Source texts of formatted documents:
== Segment start ==

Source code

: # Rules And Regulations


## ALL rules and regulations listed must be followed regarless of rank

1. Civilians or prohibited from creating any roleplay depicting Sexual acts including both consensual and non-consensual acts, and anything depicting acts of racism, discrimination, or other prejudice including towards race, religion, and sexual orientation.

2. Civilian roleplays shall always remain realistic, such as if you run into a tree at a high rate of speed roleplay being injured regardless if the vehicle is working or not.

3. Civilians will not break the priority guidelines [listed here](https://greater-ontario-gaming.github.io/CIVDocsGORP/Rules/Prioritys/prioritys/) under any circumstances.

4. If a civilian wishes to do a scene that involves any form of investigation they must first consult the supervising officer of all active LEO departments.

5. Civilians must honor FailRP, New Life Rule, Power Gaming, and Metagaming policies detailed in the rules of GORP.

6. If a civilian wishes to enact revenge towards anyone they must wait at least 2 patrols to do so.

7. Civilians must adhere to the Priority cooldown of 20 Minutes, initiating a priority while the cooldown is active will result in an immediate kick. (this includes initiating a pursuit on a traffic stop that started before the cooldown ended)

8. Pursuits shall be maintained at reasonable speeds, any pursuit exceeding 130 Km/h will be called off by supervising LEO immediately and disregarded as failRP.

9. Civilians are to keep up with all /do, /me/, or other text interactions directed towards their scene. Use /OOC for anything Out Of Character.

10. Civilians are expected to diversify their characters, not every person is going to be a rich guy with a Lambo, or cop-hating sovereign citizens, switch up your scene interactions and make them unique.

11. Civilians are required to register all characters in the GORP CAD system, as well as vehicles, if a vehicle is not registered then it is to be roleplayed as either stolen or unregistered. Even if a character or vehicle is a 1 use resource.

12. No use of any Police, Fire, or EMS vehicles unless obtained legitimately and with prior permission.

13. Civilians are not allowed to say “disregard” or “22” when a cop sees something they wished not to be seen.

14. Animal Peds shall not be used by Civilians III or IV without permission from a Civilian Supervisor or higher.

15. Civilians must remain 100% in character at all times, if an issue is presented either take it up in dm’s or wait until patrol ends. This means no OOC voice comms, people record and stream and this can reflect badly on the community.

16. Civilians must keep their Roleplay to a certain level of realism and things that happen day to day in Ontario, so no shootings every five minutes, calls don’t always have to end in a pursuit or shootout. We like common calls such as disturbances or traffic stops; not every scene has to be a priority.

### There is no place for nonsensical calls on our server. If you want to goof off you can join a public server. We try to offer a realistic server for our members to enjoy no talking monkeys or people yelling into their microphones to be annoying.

== Segment end ==

__EXERCISE DESCRIPTION__
Give back every record exactly.

__RESPONSE TO THE EXERCISE__
Source code

: # Rules And Regulations


## ALL rules and regulations listed must be followed regarless of rank

1. Civilians or prohibited from creating any roleplay depicting Sexual acts including both consensual and non-consensual acts, and anything depicting acts of racism, discrimination, or other prejudice including towards race, religion, and sexual orientation.

2. Civilian roleplays shall always remain realistic, such as if you run into a tree at a high rate of speed roleplay being injured regardless if the vehicle is working or not.

3. Civilians will not break the priority guidelines [listed here](https://greater-ontario-gaming.github.io/CIVDocsGORP/Rules/Prioritys/prioritys/) under any circumstances.

4. If a civilian wishes to do a scene that involves any form of investigation they must first consult the supervising officer of all active LEO departments.

5. Civilians must honor FailRP, New Life Rule, Power Gaming, and Metagaming policies detailed in the rules of GORP.

6. If a civilian wishes to enact revenge towards anyone they must wait at least 2 patrols to do so.

7. Civilians must adhere to the Priority cooldown of 20 Minutes, initiating a priority while the cooldown is active will result in an immediate kick. (this includes initiating a pursuit on a traffic stop that started before the cooldown ended)

8. Pursuits shall be maintained at reasonable speeds, any pursuit exceeding 130 Km/h will be called off by supervising LEO immediately and disregarded as failRP.

9. Civilians are to keep up with all /do, /me/, or other text interactions directed towards their scene. Use /OOC for anything Out Of Character.

10. Civilians are expected to diversify their characters, not every person is going to be a rich guy with a Lambo, or cop-hating sovereign citizens, switch up your scene interactions and make them unique.

11. Civilians are required to register all characters in the GORP CAD system, as well as vehicles, if a vehicle is not registered then it is to be roleplayed as either stolen or unregistered. Even if a character or vehicle is a 1 use resource.

12. No use of any Police, Fire, or EMS vehicles unless obtained legitimately and with prior permission.

13. Civilians are not allowed to say “disregard” or “22” when a cop sees something they wished not to be seen.

14. Animal Peds shall not be used by Civilians III or IV without permission from a Civilian Supervisor or higher.

15. Civilians must remain 100% in character at all times, if an issue is presented either take it up in dm’s or wait until patrol ends. This means no OOC voice comms, people record and stream and this can reflect badly on the community.

16. Civilians must keep their Roleplay to a certain level of realism and things that happen day to day in Ontario, so no shootings every five minutes, calls don’t always have to end in a pursuit or shootout. We like common calls such as disturbances or traffic stops; not every scene has to be a priority.

### There is no place for nonsensical calls on our server. If you want to goof off you can join a public server. We try to offer a realistic server for our members to enjoy no talking monkeys or people yelling into their microphones to be annoying.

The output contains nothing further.